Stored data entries
:::::

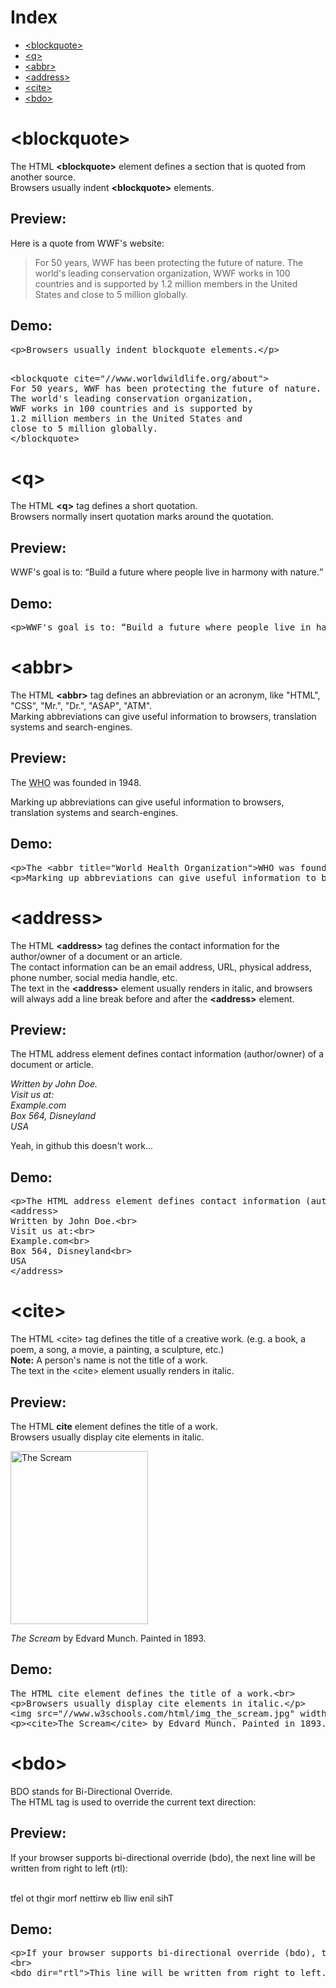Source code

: <h1>Index</h1>
<ul>
  <li><a href="#blockquote">&lt;blockquote&gt;</a></li>
  <li><a href="#q">&lt;q&gt;</a></li>
  <li><a href="#abbr">&lt;abbr&gt;</a></li>
  <li><a href="#address">&lt;address&gt;</a></li>
  <li><a href="#cite">&lt;cite&gt;</a></li>
  <li><a href="#bdo">&lt;bdo&gt;</a></li>
</ul>
<h1>&lt;blockquote&gt;</h1>
The HTML <b>&lt;blockquote&gt;</b> element defines a section that is quoted from another source.
<br>
Browsers usually indent <b>&lt;blockquote&gt;</b> elements.
<h2>Preview:</h2>
<p>Here is a quote from WWF's website:</p>
<blockquote cite="http://www.worldwildlife.org/about">
For 50 years, WWF has been protecting the future of nature.
The world's leading conservation organization,
WWF works in 100 countries and is supported by
1.2 million members in the United States and
close to 5 million globally.
</blockquote>
<h2>Demo:</h2>
<pre>
&lt;p&gt;Browsers usually indent blockquote elements.&lt;/p&gt;
<p></p>
&lt;blockquote cite="//www.worldwildlife.org/about"&gt;
For 50 years, WWF has been protecting the future of nature.
The world's leading conservation organization,
WWF works in 100 countries and is supported by
1.2 million members in the United States and
close to 5 million globally.
&lt;/blockquote&gt;
</pre>
<h1>&lt;q&gt;</h1>
The HTML <b>&lt;q&gt;</b> tag defines a short quotation.
<br>
Browsers normally insert quotation marks around the quotation.
<h2>Preview:</h2>
<p>WWF's goal is to: <q>Build a future where people live in harmony with nature.</q></p>
<h2>Demo:</h2>
<pre>&lt;p&gt;WWF's goal is to: <q>Build a future where people live in harmony with nature.&lt;/q&gt;&lt;/p&gt;</pre>
<h1>&lt;abbr&gt;</h1>
The HTML <b>&lt;abbr&gt;</b> tag defines an abbreviation or an acronym, like "HTML", "CSS", "Mr.", "Dr.", "ASAP", "ATM".
<br>
Marking abbreviations can give useful information to browsers, translation systems and search-engines.
<h2>Preview:</h2>
<p>The <abbr title="World Health Organization">WHO</abbr> was founded in 1948.</p>
<p>Marking up abbreviations can give useful information to browsers, translation systems and search-engines.</p>
<h2>Demo:</h2>
<pre>
&lt;p&gt;The &lt;abbr title="World Health Organization"&gt;WHO</abbr> was founded in 1948.&lt;/p&gt;
&lt;p&gt;Marking up abbreviations can give useful information to browsers, translation systems and search-engines.&lt;/p&gt;
</pre>
<h1>&lt;address&gt;</h1>
The HTML <b>&lt;address&gt;</b> tag defines the contact information for the author/owner of a document or an article.
<br>
The contact information can be an email address, URL, physical address, phone number, social media handle, etc.
<br>
The text in the <b>&lt;address&gt;</b> element usually renders in italic, and browsers will always add a line break before and after the <b>&lt;address&gt;</b> element.
<h2>Preview:</h2>
<p>The HTML address element defines contact information (author/owner) of a document or article.</p>
<address>
Written by John Doe.
<br> 
Visit us at:
<br>
Example.com
<br>
Box 564, Disneyland
<br>
USA
</address>
<p></p>
Yeah, in github this doesn't work...
<h2>Demo:</h2>
<pre>
&lt;p&gt;The HTML address element defines contact information (author/owner) of a document or article.&lt;/p&gt;
&lt;address&gt;
Written by John Doe.&lt;br&gt; 
Visit us at:&lt;br&gt;
Example.com&lt;br&gt;
Box 564, Disneyland&lt;br&gt;
USA
&lt;/address&gt;
</pre>
<h1>&lt;cite&gt;</h1>
The HTML &lt;cite&gt; tag defines the title of a creative work. (e.g. a book, a poem, a song, a movie, a painting, a sculpture, etc.)
<br>
<b>Note:</b> A person's name is not the title of a work.
<br>
The text in the &lt;cite&gt; element usually renders in italic.
<h2>Preview:</h2>
The HTML <b>cite</b> element defines the title of a work.
<br>
Browsers usually display cite elements in italic.
<p></p>
<img src="https://www.w3schools.com/html/img_the_scream.jpg" width="220" height="277" alt="The Scream">
<p><cite>The Scream</cite> by Edvard Munch. Painted in 1893.</p>
<h2>Demo:</h2>
<pre>
The HTML cite element defines the title of a work.&lt;br&gt;
&lt;p&gt;Browsers usually display cite elements in italic.&lt;/p&gt;
&lt;img src="//www.w3schools.com/html/img_the_scream.jpg" width="220" height="277" alt="The Scream"&gt;
&lt;p&gt;&lt;cite&gt;The Scream&lt;/cite&gt; by Edvard Munch. Painted in 1893.&lt;/p&gt;
</pre>
<h1>&lt;bdo&gt;</h1>
BDO stands for Bi-Directional Override.
<br>
The HTML <bdo> tag is used to override the current text direction:
<h2>Preview:</h2>
<p>If your browser supports bi-directional override (bdo), the next line will be written from right to left (rtl):</p>
<br>
tfel ot thgir morf nettirw eb lliw enil sihT
<h2>Demo:</h2>
<pre>
&lt;p&gt;If your browser supports bi-directional override (bdo), the next line will be written from right to left (rtl):&lt;/p&gt;
&lt;br&gt;
&lt;bdo dir="rtl">This line will be written from right to left.&lt;/bdo&gt;
</pre>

:::::

▸ REQUIRED WORK: Check each line of the records for the word "will", and show the lines that contain it.

▸ RESPONSE AREA:
The text in the <b>&lt;address&gt;</b> element usually renders in italic, and browsers will always add a line break before and after the <b>&lt;address&gt;</b> element.
<p>If your browser supports bi-directional override (bdo), the next line will be written from right to left (rtl):</p>
&lt;p&gt;If your browser supports bi-directional override (bdo), the next line will be written from right to left (rtl):&lt;/p&gt;
&lt;bdo dir="rtl">This line will be written from right to left.&lt;/bdo&gt;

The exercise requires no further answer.